The source code is written in Python 3 and tested using Python 3.7 on Mac OS and Ubuntu virtual machine (ICSE'22). It is recommended to use a virtual Python environment for this setup. Furthermore, we used bash shell scripts to automate running benchmark and Python scripts.
Follow the instructions below to set up the environment and run the source code.
Follow these steps to create a virtual environment:
-
Install Anaconda [installation guide]. For new installation, run
conda init <SHELL>
. Similiarly, you can also use miniconda (https://docs.conda.io/en/latest/miniconda.html#latest-miniconda-installer-links). -
Create a new Python environment. Run on the command line:
conda create --name pipeline python=3.7
conda activate pipeline
The shell should look like: (pipeline) $
. Now, continue to step 2 and install packages using this shell.

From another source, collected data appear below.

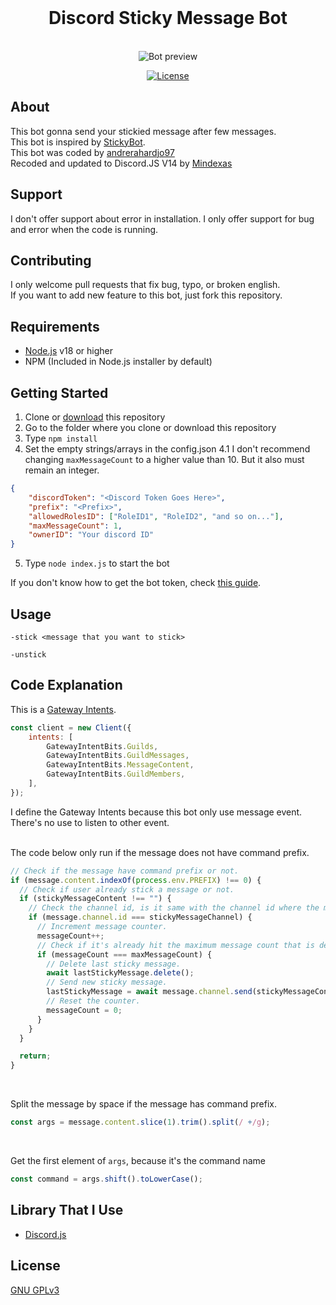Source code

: <div align="center">
  <br />
    <h1>Discord Sticky Message Bot</h1>
  <br />
  <img src="https://i.imgur.com/AmOmZKK.gif" alt="Bot preview" />
  <p>
    <a href="https://www.gnu.org/licenses/gpl-3.0.en.html"><img src="https://img.shields.io/badge/License-GPLv3-blue.svg" alt="License" /></a>
  </p>
</div>

## About

This bot gonna send your stickied message after few messages.
<br />
This bot is inspired by [StickyBot](https://top.gg/bot/628400349979344919).<br />
This bot was coded by [andrerahardjo97](https://github.com/andrerahardjo97/) <br />
Recoded and updated to Discord.JS V14 by [Mindexas](https://github.com/Mindexas)

## Support

I don't offer support about error in installation. I only offer support for bug and error when the code is running.

## Contributing

I only welcome pull requests that fix bug, typo, or broken english. <br />
If you want to add new feature to this bot, just fork this repository.

## Requirements

- [Node.js](https://nodejs.org) v18 or higher
- NPM (Included in Node.js installer by default)

## Getting Started

1. Clone or [download](https://github.com/Mindexas/Discord-StickyMessage/releases) this repository
2. Go to the folder where you clone or download this repository
3. Type `npm install`
4. Set the empty strings/arrays in the config.json
4.1 I don't recommend changing `maxMessageCount` to a higher value than 10. But it also must remain an integer.
```json
{
    "discordToken": "<Discord Token Goes Here>",
    "prefix": "<Prefix>",
    "allowedRolesID": ["RoleID1", "RoleID2", "and so on..."],
    "maxMessageCount": 1,
    "ownerID": "Your discord ID"
}
```
5. Type `node index.js` to start the bot

If you don't know how to get the bot token, check [this guide](https://anidiots.guide/getting-started/getting-started-long-version).

## Usage

```
-stick <message that you want to stick>

-unstick
```

## Code Explanation

This is a [Gateway Intents](https://discord.com/developers/docs/topics/gateway#gateway-intents).
```javascript
const client = new Client({
	intents: [
		GatewayIntentBits.Guilds,
		GatewayIntentBits.GuildMessages,
		GatewayIntentBits.MessageContent,
		GatewayIntentBits.GuildMembers,
	],
});
```
I define the Gateway Intents because this bot only use message event. There's no use to listen to other event.
<br />
<br />

The code below only run if the message does not have command prefix.
```javascript
// Check if the message have command prefix or not.
if (message.content.indexOf(process.env.PREFIX) !== 0) {
  // Check if user already stick a message or not.
  if (stickyMessageContent !== "") {
    // Check the channel id, is it same with the channel id where the message is stickied.
    if (message.channel.id === stickyMessageChannel) {
      // Increment message counter.
      messageCount++;
      // Check if it's already hit the maximum message count that is defined.
      if (messageCount === maxMessageCount) {
        // Delete last sticky message.
        await lastStickyMessage.delete();
        // Send new sticky message.
        lastStickyMessage = await message.channel.send(stickyMessageContent);
        // Reset the counter.
        messageCount = 0;
      }
    }
  }

  return;
}
```
<br />

Split the message by space if the message has command prefix.
```javascript
const args = message.content.slice(1).trim().split(/ +/g);
```
<br />

Get the first element of `args`, because it's the command name
```javascript
const command = args.shift().toLowerCase();
```

## Library That I Use

- [Discord.js](https://github.com/discordjs/discord.js)

## License

[GNU GPLv3](https://choosealicense.com/licenses/gpl-3.0/)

When you are done with the experiments, you can exit this virtual environment by conda deactivate
.
- Clone this repository.
git clone https://github.com/sumonbis/DS-Pipeline.git
- Navigate to the cloned repository:
cd DS-Pipeline/
and install required packages:
pip install -r requirements.txt
Navigate to the benchmark directory cd src/
.
To run the pipeline generator run
python pipeline-generator.py
The tool takes two inputs:
- The notebooks that it parses as
.py
files. - The API dictionary that maps each API to a pipeline stage.
The tool produces one output file pipe.txt
that contains generated pipelines. The output is organized as follows: the name of the root directory is followed by the python scripts under the directory, and then it prints the pipeline. The stages are: Data Acquisition, Data Preparation, Modeling, Training, Evaluation, Prediction.